Fue mi padre quien al final levantó la copa. Creía que nos daría un discurso, porque le gustaba sermonear, pero solo dijo:

—Feliz cumpleaños, Oliver. —Tenía el ceño fruncido, pero vi el temblor en su boca cuando terminó el brindis—: Te echamos de menos.

Mi madre asintió, con el pulgar contra los labios.

Mi padre me miró, y hundí la vista en mi vaso.

—¿Te gustaría decir algo sobre tu hermano, Alasdair, algo que recuerdes? —me preguntó.

Recordaba tantas cosas de Oliver, pero cuanto más intentaba aferrarme a ellas más rápido parecían escabullirse.
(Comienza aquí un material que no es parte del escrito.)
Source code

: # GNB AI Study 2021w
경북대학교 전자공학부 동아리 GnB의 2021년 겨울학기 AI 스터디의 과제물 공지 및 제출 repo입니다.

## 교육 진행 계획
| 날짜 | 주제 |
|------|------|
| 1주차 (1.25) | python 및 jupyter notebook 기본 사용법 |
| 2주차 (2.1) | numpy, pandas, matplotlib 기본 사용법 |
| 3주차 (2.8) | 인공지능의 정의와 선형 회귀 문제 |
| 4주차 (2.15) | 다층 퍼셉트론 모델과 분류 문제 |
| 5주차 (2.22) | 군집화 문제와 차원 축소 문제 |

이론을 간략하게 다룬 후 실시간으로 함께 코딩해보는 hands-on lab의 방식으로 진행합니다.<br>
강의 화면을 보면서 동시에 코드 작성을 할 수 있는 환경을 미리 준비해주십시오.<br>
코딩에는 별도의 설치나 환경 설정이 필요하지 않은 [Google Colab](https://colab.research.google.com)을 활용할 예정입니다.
Las imágenes de nuestra juventud como Aprendices de Sombras, cuando aún estábamos muy unidos, se habían borrado con los recuerdos más recientes en el Château de Sang, las imágenes de los muebles rotos y los ataques de ira. La fortaleza luminosa que alguna vez admiré se había vuelto cortante e hiriente, y era lo único que quedaba de él. Era un desconocido que vestía su piel y hablaba con su voz. Mi hermano estaba oculto tras sí mismo.

De pronto, sentí ganas de llorar y concentré la mirada en mis dedos para no derramar las lágrimas. Las cicatrices que tenía en la mano, a causa de los engranajes y los cables sueltos que utilicé la noche de la resurrección, cambiaban de rojo a blanco. Tenía en la carne recuerdos de las noches en que había matado a mi hermano y lo había resucitado.

—Por Oliver —dije, y vacié la copa de un trago.